Compare $a+b$ and $b+a$: The result of each operation performed with infinite precision is the same, therefore these identical infinite precision results are rounded in an identical way. In other words, floating-point addition is commutative.

Take $b + b + a$: $b$ is a floating-point number. With binary floating point numbers, $2b$ is also a floating-point number (the exponent is larger by one), so $b+b$ is added without any rounding error. Then $a$ is added to the exact value $b+b$. The result is the exact value $2b + a$, rounded to the nearest floating-point number.

Take $a + b + b$: $a + b$ is added, and there will be a rounding error $r$, so we get the result $a+b+r$. Add $b$, and the result is the exact value $2b + a + r$, rounded to the nearest floating-point number.

So in one case, $2b + a$, rounded. In the other case, $2b + a + r$, rounded.

PS. Whether for two particular numbers $a$ and $b$ both calculations give the same result or not depends on the numbers, and on the rounding error in the calculation $a + b$, and is usually hard to predict. Using single or double precision makes no difference to the problem in principle, but since the rounding errors are different, there will be values of a and b where in single precision the results are equal and in double precision they are not, or vice versa. The precision will be a lot higher, but the problem that two expressions are mathematically the same but not the same in floating-point arithmetic stays the same.

PPS. In some languages, floating point arithmetic may be performed with higher precision or a higher range of numbers than given by the actual statements.
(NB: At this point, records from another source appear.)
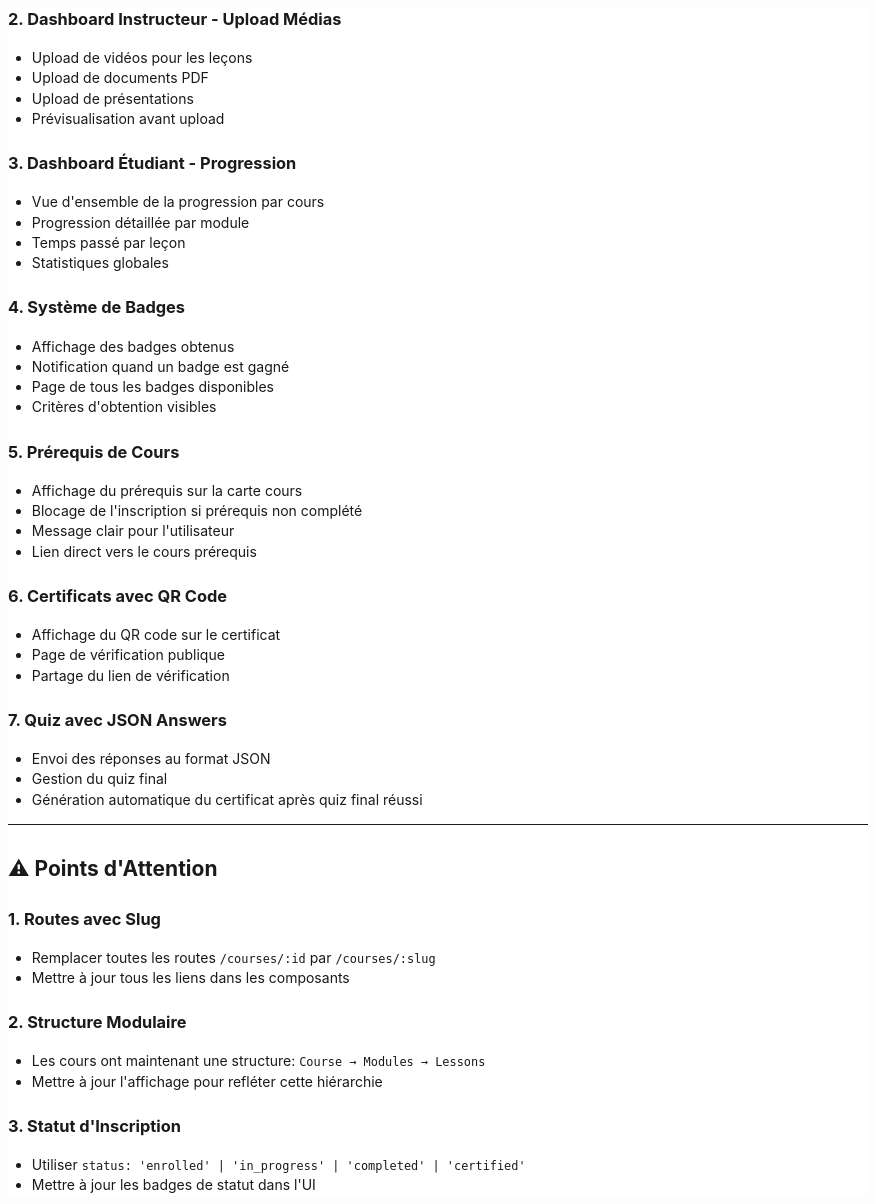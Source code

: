 ### **2. Dashboard Instructeur - Upload Médias**
- Upload de vidéos pour les leçons
- Upload de documents PDF
- Upload de présentations
- Prévisualisation avant upload

### **3. Dashboard Étudiant - Progression**
- Vue d'ensemble de la progression par cours
- Progression détaillée par module
- Temps passé par leçon
- Statistiques globales

### **4. Système de Badges**
- Affichage des badges obtenus
- Notification quand un badge est gagné
- Page de tous les badges disponibles
- Critères d'obtention visibles

### **5. Prérequis de Cours**
- Affichage du prérequis sur la carte cours
- Blocage de l'inscription si prérequis non complété
- Message clair pour l'utilisateur
- Lien direct vers le cours prérequis

### **6. Certificats avec QR Code**
- Affichage du QR code sur le certificat
- Page de vérification publique
- Partage du lien de vérification

### **7. Quiz avec JSON Answers**
- Envoi des réponses au format JSON
- Gestion du quiz final
- Génération automatique du certificat après quiz final réussi

---

## ⚠️ Points d'Attention

### **1. Routes avec Slug**
- Remplacer toutes les routes `/courses/:id` par `/courses/:slug`
- Mettre à jour tous les liens dans les composants

### **2. Structure Modulaire**
- Les cours ont maintenant une structure: `Course → Modules → Lessons`
- Mettre à jour l'affichage pour refléter cette hiérarchie

### **3. Statut d'Inscription**
- Utiliser `status: 'enrolled' | 'in_progress' | 'completed' | 'certified'`
- Mettre à jour les badges de statut dans l'UI
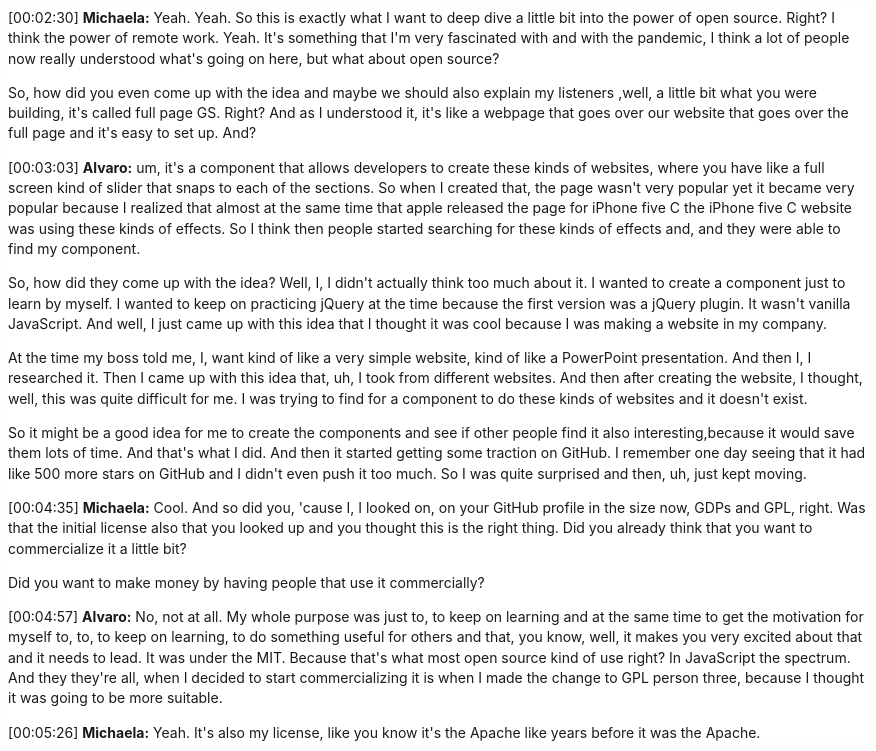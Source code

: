 [00:02:30] **Michaela:** Yeah. Yeah. So this is exactly what I want to deep dive
a little bit into the power of open source. Right? I think the power of remote
work. Yeah. It's something that I'm very fascinated with and with the pandemic,
I think a lot of people now really understood what's going on here, but what
about open source?

So, how did you even come up with the idea and maybe we should also explain my 
listeners ,well, a little bit what you were building, it's called full page GS. 
Right? And as I understood it, it's like a webpage that goes over our website 
that goes over the full page and it's easy to set up. And?

[00:03:03] **Alvaro:** um, it's a component that allows developers to create
these kinds of websites, where you have like a full screen kind of slider that 
snaps to each of the sections. So when I created that, the page wasn't very
popular yet it became very popular because I realized that almost at the same
time that apple released the page for iPhone five C the iPhone five C website
was using these kinds of effects. So I think then people started searching for
these kinds of effects and, and they were able to find my component.

So, how did they come up with the idea? Well, I, I didn't actually think too
much about it. I wanted to create a component just to learn by myself. I wanted
to keep on practicing jQuery at the time because the first version was a jQuery
plugin. It wasn't vanilla JavaScript. And well, I just came up with this idea
that I thought it was cool because I was making a website in my company.

At the time my boss told me, I, want kind of like a very simple website, kind
of like a PowerPoint presentation.  And then I, I researched it.
Then I came up with this idea that, uh, I took from different websites. And then
after creating the website, I thought, well, this was quite difficult for me. I
was trying to find for a component to do these kinds of websites and it doesn't
exist.

So it might be a good idea for me to create the components and see if other
people find it also interesting,because it would save them lots of time. And
that's what I did. And then it started getting some traction on GitHub. I 
remember one day seeing that it had like 500 more stars on GitHub and I didn't 
even push it too much. So I was quite surprised and then, uh, just kept moving.

[00:04:35] **Michaela:** Cool. And so did you, 'cause I, I looked on, on your 
GitHub profile in the size now, GDPs and GPL, right. Was that the initial 
license also that you looked up and you thought this is the right thing. Did you
already think that you want to commercialize it a little bit?

Did you want to make money by having people that use it commercially? 

[00:04:57] **Alvaro:** No, not at all. My whole purpose was just to, to keep on
learning and at the same time to get the motivation for myself to, to, to keep
on learning, to do something useful for others and that, you know, well, it
makes you very excited about that and it needs to lead. It was under the MIT. 
Because that's what most open source kind of use right? In JavaScript the 
spectrum. And they they're all, when I decided to start commercializing it is 
when I made the change to GPL person three, because I thought it was going to be
more suitable. 

[00:05:26] **Michaela:** Yeah. It's also my license, like you know it's the 
Apache like years before it was the Apache.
In that case, it would be much much more likely (but still not guaranteed) that both sums give the same result.

PPPS. A comment asked whether we should ask if floating point numbers are equal or not at all. Absolutely if you know what you are doing. For example, if you sort an array, or implement a set, you get yourself into awful trouble if you want to use some notion of "approximately equal". In a graphical user interface, you may need to recalculate object sizes if the size of an object has changed - you compare oldSize == newSize to avoid that recalculation, knowing that in practice you almost never have almost identical sizes, and your program is correct even if there is an unnecesary recalculation.